Très souvent, on en blâme les médias, que l’on accuse de faire leurs choux gras de faits divers sordides. Ce n’est pas faux et eux-mêmes le reconnaissent (errare humanum est, sed perseverare diabolicum, paraît-il). Mais y voir une cause de l’emballement politique implique que les politiciens soient aussi stupides que les lecteurs compulsifs de la rubrique des chiens écrasés. La dictature médiatique est avant tout un Etat dont les dirigeants sont aussi dénués de sens que la majorité de leurs administrés, ce défaut étant multiplié par le prisme électoral et cultivé jusqu’à la perversion par le microcosme endogame dont sont issus les intéressés. La sagesse dicterait qu’il faut se souvenir que le football n’est qu’un jeu, dans lequel la défaite n’est guère infamante. Que le risque fait partie de la vie. Que la justice est chargée de juger. Et surtout qu’un gouvernement est sensé gouverner, et non pousser des cris d’orfraie à la moindre occasion.

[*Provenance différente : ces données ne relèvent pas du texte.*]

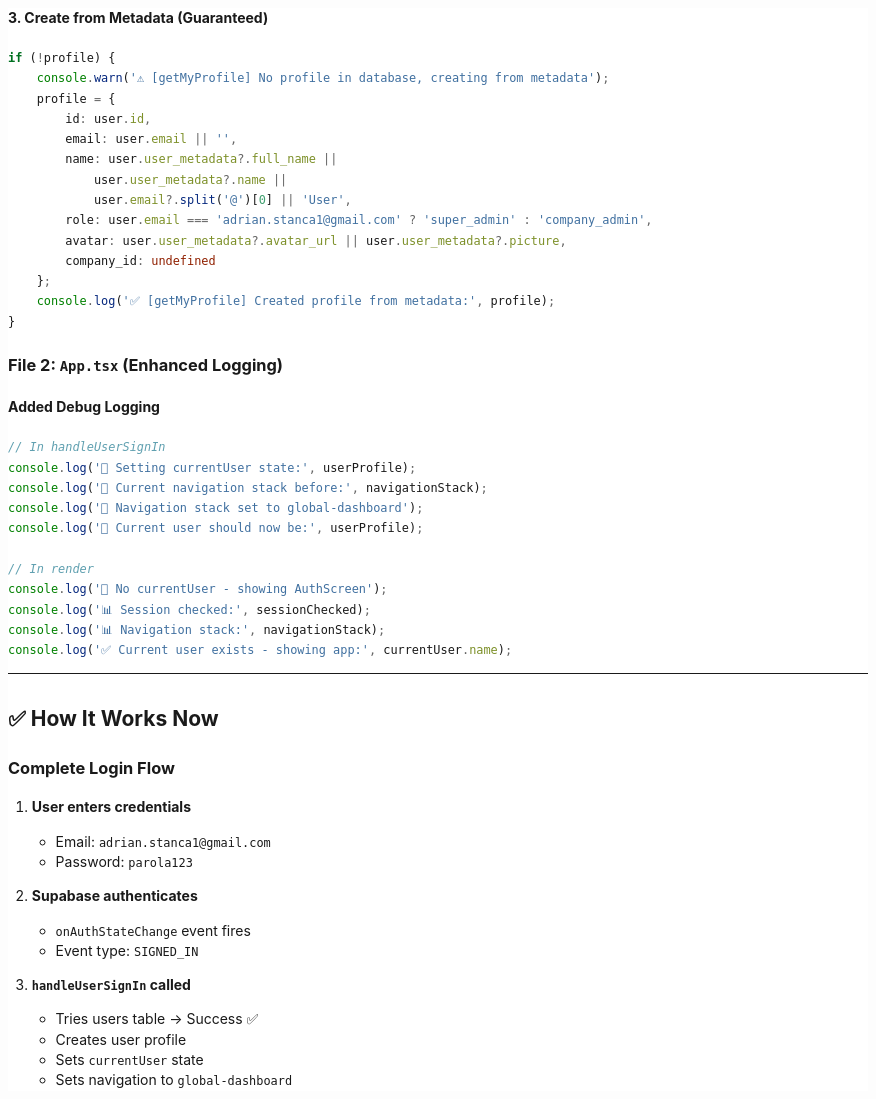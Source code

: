 #### **3. Create from Metadata (Guaranteed)**
```typescript
if (!profile) {
    console.warn('⚠️ [getMyProfile] No profile in database, creating from metadata');
    profile = {
        id: user.id,
        email: user.email || '',
        name: user.user_metadata?.full_name ||
            user.user_metadata?.name ||
            user.email?.split('@')[0] || 'User',
        role: user.email === 'adrian.stanca1@gmail.com' ? 'super_admin' : 'company_admin',
        avatar: user.user_metadata?.avatar_url || user.user_metadata?.picture,
        company_id: undefined
    };
    console.log('✅ [getMyProfile] Created profile from metadata:', profile);
}
```

### **File 2: `App.tsx`** (Enhanced Logging)

#### **Added Debug Logging**
```typescript
// In handleUserSignIn
console.log('📝 Setting currentUser state:', userProfile);
console.log('📍 Current navigation stack before:', navigationStack);
console.log('📍 Navigation stack set to global-dashboard');
console.log('👤 Current user should now be:', userProfile);

// In render
console.log('🚫 No currentUser - showing AuthScreen');
console.log('📊 Session checked:', sessionChecked);
console.log('📊 Navigation stack:', navigationStack);
console.log('✅ Current user exists - showing app:', currentUser.name);
```

---

## ✅ How It Works Now

### **Complete Login Flow**

1. **User enters credentials**
   - Email: `adrian.stanca1@gmail.com`
   - Password: `parola123`

2. **Supabase authenticates**
   - `onAuthStateChange` event fires
   - Event type: `SIGNED_IN`

3. **`handleUserSignIn` called**
   - Tries users table → Success ✅
   - Creates user profile
   - Sets `currentUser` state
   - Sets navigation to `global-dashboard`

“Un gouvernement est sensé gouverner”, écris-je ci-avant. Je m’en voudrais presque pour ce truisme, mais que signifie encore “gouverner” ? Est-ce “diriger”, au sens de “montrer la direction” (comme dans le mot “gouverne” ou “gouvernail”) ? Ou est-ce régir, administrer, réglementer, nationaliser ? L’Etat actuel a clairement choisi cette voie. L’on m’objectera que tout est une question de mesure. Mais de quelle mesure peuvent faire preuve des politiciens décérébrés au point de traiter une défaite sportive comme une défaite militaire ? Les politiques de nationalisations menées depuis la seconde guerre mondiale par des politiciens autrement plus cultivés et intelligents que l’intelligentsia moderne avaient un but précis et répondaient à un objectif clairement défini, quoi qu’on en pense par ailleurs. La nationalisation du football ne répond à aucun objectif, à aucun projet, à aucune vision, sinon la perspective absconse d’un Leviathan universellement bienfaiteur qui s’octroierait le droit de punir les Méchants, récompenser les Gentils et moucher le nez des défavorisés. Cet avenir-là, des centaines de millions de personnes l’ont déjà vécu, un peu plus à l’est. Nombre d’entre elles en ont péri. Et ça n’a pas marché.